In contrast to work in PA, Duke/USGS study finds no groundwater issues in Arkansas #fracking regions. Main conclusions:
• Methane in groundwater is low and likely associated with shallow aquifer processes.
• No relationship between methane and salinity in groundwater and shale-gas wells.
• δ13CCH4 and δ13CDIC suggest biogenic origin for dissolved methane.
• Water- aquifer rock interaction controls majority of water chemistry.
More from Duke U. news release:
Previous peer-reviewed studies by Duke scientists found direct evidence of methane contamination in drinking water wells near shale-gas drilling sites in the Marcellus Shale basin of northeastern Pennsylvania, as well as possible connectivity between deep brines and shallow aquifers, but no evidence of contamination from fracking fluids.

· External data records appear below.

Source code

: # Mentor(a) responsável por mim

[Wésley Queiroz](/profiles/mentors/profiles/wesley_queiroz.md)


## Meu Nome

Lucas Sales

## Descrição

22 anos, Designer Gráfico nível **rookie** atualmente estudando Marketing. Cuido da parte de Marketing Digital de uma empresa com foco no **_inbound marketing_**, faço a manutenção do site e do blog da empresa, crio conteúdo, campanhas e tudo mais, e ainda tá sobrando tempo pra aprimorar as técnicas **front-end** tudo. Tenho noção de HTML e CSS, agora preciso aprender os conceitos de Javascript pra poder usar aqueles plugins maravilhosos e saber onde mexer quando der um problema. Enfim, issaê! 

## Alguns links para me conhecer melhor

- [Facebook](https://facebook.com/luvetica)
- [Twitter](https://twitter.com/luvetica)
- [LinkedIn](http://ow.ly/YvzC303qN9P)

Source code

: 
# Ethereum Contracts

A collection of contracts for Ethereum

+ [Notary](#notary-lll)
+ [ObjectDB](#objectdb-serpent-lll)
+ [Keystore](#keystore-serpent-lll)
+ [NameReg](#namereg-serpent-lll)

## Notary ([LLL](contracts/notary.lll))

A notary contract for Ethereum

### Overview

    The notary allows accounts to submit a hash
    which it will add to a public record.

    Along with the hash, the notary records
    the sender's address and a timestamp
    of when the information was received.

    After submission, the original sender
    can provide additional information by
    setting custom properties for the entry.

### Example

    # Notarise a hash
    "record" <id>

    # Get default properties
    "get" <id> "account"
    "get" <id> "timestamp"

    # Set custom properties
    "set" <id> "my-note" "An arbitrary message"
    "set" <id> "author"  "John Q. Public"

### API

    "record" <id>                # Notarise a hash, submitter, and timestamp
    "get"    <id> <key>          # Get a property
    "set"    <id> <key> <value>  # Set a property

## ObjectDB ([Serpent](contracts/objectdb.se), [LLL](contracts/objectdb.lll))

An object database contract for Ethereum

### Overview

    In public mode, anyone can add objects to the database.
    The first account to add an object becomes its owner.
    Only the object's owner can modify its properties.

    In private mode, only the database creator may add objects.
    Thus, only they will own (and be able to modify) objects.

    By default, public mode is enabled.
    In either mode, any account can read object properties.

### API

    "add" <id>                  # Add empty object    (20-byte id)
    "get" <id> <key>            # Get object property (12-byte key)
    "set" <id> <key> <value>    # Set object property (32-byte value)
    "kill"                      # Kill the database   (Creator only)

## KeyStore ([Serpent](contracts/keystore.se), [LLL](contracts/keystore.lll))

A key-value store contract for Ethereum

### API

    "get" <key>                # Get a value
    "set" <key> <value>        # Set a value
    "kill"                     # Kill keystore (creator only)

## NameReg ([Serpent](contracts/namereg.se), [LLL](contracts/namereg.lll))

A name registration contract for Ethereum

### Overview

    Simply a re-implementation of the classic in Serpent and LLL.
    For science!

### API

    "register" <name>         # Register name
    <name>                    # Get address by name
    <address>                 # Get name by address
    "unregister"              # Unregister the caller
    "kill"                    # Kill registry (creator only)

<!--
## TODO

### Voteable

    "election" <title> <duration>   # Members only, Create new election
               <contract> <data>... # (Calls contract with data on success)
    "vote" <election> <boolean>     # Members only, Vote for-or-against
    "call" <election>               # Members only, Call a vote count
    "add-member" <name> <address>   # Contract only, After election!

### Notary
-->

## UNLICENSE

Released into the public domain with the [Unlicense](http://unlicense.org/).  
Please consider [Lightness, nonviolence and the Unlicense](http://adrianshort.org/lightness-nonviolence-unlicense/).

“The hydrogeology of Arkansas’s Fayetteville Shale basin is very different from Pennsylvania’s Marcellus Shale,” [Avner] Vengosh noted. Far from contradicting the earlier studies, the Arkansas study “suggests that variations in local and regional geology play major roles in determining the possible risk of groundwater impacts from shale gas development. As such, they must be taken into consideration before drilling begins.”
Human factors — such as the drilling techniques used and the integrity of the wellbores – also likely play a role in preventing, or allowing, gas leakage from drilling sites to shallow aquifers, Vengosh said.